Plain-text document sources:
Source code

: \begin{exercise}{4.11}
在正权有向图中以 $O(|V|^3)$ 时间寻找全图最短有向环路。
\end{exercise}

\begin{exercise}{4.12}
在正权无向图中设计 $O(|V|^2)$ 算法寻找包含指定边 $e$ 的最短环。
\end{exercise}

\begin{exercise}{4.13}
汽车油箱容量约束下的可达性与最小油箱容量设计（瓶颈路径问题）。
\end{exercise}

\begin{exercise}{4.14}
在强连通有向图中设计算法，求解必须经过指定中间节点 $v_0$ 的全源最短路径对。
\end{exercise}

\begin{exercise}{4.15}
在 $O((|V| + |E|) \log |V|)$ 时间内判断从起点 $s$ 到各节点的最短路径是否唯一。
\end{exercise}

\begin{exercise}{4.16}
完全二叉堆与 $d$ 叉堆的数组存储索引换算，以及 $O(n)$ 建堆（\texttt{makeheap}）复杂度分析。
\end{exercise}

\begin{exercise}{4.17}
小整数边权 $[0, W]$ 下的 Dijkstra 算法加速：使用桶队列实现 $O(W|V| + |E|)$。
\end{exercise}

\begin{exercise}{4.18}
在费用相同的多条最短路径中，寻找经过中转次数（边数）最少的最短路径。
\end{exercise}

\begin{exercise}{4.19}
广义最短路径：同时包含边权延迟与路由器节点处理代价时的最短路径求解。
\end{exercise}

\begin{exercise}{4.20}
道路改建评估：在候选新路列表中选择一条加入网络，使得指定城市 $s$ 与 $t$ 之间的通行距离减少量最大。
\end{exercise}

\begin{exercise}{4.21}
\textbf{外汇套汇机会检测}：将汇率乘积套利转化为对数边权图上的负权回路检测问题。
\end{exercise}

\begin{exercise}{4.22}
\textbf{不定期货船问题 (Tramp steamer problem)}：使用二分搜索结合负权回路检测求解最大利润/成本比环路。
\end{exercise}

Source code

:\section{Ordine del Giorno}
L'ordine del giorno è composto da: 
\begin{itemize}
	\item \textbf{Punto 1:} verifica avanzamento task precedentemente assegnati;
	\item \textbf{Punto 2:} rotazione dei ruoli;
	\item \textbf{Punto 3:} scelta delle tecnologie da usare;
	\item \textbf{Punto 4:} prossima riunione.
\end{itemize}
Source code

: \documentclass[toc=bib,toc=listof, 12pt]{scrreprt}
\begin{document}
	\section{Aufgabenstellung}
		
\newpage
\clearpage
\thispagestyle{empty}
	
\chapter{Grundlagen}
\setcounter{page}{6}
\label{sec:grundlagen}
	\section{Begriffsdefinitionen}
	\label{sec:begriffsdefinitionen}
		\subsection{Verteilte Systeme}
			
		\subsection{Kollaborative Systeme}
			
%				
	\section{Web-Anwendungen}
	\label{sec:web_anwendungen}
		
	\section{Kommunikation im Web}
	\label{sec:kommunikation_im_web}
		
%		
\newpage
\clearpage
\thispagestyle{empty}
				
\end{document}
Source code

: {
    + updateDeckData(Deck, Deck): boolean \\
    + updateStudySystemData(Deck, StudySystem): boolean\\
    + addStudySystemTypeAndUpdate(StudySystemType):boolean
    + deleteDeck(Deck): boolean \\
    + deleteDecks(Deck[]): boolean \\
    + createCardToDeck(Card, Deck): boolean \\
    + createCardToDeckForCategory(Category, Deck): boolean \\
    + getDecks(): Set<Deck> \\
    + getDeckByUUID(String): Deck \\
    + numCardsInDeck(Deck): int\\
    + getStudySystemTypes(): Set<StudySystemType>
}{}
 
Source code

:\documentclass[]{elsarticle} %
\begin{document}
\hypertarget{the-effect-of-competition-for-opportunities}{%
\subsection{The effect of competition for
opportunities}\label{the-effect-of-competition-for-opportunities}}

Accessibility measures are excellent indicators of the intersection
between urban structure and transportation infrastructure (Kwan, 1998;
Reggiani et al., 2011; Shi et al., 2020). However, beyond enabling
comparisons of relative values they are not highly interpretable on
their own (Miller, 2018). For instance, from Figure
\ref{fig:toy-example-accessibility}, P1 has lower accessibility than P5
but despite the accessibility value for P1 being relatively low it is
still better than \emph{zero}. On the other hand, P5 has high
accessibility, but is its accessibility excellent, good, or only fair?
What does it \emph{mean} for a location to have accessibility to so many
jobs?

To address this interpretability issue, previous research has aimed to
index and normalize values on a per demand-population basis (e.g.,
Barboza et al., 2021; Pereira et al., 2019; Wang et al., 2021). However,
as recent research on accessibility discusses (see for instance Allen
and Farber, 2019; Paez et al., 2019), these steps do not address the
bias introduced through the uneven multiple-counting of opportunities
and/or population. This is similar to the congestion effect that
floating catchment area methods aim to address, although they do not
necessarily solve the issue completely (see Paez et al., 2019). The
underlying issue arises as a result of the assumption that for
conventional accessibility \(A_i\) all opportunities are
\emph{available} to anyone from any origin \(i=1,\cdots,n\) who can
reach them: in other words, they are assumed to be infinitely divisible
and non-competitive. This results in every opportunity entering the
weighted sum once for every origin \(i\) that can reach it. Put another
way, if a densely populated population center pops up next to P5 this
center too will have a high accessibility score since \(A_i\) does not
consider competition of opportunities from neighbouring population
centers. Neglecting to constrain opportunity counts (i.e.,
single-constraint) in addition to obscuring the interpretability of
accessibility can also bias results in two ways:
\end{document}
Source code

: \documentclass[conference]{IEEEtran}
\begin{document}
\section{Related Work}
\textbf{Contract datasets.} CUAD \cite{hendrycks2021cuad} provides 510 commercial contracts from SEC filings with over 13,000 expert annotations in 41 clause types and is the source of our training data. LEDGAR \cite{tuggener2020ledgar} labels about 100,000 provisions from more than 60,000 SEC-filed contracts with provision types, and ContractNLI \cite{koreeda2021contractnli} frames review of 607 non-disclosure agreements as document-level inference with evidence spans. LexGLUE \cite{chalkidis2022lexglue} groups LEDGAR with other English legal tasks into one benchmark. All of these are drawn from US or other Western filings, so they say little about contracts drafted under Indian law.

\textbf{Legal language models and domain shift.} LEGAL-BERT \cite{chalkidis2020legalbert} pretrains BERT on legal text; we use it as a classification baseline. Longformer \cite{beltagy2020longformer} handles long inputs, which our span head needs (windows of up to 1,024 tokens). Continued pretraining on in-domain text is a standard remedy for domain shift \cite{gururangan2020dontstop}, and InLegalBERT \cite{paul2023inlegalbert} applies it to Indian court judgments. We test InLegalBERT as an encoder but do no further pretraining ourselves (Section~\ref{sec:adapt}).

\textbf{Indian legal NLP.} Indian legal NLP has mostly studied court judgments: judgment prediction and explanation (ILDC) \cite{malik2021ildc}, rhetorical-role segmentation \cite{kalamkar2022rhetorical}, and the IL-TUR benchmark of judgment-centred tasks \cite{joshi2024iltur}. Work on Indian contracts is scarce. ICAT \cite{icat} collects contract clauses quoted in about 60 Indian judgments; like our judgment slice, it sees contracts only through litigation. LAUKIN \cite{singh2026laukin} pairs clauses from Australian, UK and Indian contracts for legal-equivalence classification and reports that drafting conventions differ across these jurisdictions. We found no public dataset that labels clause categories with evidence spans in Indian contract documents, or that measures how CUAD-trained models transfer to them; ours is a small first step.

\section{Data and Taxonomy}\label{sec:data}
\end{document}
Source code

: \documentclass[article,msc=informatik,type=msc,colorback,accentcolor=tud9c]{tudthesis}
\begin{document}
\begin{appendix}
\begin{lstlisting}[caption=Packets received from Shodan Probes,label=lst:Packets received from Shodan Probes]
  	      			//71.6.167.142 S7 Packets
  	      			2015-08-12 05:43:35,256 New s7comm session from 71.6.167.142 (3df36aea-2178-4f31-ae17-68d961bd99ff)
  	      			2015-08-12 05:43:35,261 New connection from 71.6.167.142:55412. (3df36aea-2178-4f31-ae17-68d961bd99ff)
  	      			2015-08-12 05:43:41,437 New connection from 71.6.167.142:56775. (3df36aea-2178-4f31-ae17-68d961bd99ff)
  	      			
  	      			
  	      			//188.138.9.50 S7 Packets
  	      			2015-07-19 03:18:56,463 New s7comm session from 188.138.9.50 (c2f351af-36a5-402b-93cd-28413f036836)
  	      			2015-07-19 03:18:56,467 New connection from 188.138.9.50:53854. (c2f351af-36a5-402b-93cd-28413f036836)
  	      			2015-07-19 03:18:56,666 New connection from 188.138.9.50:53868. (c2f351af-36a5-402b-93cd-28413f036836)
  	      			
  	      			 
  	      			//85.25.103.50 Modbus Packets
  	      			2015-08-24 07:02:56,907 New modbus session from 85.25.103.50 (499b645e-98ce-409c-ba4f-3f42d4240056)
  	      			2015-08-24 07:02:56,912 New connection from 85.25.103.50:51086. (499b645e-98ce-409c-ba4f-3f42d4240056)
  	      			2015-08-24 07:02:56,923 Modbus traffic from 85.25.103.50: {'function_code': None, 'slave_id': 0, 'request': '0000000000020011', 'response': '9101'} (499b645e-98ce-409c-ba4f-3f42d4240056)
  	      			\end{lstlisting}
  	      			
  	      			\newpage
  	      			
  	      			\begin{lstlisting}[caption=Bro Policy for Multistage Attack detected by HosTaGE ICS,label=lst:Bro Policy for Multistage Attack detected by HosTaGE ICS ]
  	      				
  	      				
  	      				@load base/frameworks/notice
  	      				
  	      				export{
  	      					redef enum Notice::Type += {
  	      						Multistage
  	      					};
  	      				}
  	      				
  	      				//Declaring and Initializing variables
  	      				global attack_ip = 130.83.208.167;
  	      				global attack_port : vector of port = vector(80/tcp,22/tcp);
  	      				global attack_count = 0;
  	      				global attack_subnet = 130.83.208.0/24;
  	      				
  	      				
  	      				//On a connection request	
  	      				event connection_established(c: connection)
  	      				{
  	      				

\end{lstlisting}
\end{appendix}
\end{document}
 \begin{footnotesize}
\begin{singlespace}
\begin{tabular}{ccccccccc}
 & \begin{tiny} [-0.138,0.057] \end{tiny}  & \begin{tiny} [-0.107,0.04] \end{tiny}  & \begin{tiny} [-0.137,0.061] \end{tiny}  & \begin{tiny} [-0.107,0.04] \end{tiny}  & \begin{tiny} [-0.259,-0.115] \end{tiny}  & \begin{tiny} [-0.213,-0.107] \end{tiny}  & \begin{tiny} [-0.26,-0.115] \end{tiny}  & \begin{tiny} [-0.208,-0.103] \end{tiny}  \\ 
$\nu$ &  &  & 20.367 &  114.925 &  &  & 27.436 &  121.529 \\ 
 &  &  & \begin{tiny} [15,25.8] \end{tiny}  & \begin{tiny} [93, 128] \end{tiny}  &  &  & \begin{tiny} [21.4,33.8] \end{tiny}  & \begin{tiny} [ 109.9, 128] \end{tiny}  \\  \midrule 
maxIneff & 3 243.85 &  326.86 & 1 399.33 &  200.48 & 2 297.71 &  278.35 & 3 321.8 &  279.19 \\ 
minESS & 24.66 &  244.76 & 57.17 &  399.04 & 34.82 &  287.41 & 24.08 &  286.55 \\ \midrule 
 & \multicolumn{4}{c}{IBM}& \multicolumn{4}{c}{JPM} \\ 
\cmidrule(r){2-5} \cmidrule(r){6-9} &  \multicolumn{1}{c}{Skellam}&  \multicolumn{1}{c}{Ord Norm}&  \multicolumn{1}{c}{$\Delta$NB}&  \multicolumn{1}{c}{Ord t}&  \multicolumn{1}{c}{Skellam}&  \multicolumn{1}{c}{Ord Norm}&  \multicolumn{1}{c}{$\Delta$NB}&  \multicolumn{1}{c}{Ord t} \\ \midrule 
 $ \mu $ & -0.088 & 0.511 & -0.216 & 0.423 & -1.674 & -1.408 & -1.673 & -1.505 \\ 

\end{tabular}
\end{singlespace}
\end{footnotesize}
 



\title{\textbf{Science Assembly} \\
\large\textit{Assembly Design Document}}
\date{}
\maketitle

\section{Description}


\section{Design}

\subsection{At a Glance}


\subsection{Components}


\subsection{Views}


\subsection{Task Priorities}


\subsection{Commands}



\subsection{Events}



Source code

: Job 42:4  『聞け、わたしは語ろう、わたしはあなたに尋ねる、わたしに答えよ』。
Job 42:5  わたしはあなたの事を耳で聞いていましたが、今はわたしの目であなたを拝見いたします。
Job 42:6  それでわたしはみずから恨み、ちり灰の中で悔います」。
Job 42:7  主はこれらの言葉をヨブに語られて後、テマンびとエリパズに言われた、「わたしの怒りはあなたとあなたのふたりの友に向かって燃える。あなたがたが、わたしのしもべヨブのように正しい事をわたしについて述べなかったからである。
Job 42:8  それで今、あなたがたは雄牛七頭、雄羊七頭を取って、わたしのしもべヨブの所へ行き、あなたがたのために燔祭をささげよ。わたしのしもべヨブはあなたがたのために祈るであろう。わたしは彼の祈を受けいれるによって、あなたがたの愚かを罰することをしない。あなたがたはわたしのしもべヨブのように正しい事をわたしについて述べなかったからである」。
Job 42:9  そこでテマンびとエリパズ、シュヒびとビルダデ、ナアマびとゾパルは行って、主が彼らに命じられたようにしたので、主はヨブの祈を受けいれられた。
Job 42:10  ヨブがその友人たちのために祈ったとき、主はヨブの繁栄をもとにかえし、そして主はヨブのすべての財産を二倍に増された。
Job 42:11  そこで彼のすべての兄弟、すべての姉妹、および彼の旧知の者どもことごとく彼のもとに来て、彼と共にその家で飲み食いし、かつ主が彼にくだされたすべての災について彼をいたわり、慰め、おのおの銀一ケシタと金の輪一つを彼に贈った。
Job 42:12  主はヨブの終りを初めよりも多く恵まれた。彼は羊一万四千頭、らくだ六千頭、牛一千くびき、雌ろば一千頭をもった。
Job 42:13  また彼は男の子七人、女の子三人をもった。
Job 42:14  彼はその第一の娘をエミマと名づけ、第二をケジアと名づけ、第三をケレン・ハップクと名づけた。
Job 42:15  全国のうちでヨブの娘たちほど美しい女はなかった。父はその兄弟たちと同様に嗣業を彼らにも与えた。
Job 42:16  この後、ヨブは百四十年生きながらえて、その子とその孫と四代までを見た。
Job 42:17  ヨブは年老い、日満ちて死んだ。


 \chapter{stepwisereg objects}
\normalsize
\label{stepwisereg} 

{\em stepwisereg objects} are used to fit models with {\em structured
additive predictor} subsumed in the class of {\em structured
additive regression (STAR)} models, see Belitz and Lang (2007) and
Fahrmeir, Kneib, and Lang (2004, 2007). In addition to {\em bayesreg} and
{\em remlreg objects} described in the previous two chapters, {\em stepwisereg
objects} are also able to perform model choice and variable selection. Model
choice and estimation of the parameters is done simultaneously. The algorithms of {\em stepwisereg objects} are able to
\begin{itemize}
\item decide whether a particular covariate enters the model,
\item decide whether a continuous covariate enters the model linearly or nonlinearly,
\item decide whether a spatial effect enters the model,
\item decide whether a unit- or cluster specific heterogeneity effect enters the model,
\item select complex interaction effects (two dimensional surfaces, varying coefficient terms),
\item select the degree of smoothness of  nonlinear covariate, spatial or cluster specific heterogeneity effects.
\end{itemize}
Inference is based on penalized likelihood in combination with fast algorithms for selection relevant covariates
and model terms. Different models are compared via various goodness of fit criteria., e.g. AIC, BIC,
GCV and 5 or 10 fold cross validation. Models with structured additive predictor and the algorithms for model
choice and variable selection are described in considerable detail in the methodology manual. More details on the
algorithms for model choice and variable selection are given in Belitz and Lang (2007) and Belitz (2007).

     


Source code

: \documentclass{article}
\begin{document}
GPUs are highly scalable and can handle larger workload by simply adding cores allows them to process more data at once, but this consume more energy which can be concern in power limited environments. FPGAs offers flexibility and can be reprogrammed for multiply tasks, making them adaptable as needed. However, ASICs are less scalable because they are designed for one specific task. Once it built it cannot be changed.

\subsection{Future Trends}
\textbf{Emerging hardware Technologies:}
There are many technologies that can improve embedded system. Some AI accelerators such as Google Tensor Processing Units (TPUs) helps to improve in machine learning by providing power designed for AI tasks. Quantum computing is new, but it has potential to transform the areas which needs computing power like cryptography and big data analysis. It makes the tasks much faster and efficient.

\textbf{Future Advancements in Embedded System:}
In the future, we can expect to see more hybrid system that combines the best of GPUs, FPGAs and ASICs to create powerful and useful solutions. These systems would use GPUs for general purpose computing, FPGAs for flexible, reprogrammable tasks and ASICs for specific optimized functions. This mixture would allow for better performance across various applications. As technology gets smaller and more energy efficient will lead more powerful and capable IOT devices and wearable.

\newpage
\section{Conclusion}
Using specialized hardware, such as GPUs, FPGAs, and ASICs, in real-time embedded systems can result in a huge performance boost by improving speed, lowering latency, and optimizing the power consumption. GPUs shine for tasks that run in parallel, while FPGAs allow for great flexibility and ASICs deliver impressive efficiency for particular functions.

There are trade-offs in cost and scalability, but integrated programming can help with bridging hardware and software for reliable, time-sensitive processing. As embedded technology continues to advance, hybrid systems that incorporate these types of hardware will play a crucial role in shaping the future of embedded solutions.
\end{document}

HOW TO COMPLETE THIS TASK:
Copy out every line from the data above in which the word "described" occurs.

RESPONSE AREA:
{\em remlreg objects} described in the previous two chapters, {\em stepwisereg
choice and variable selection are described in considerable detail in the methodology manual. More details on the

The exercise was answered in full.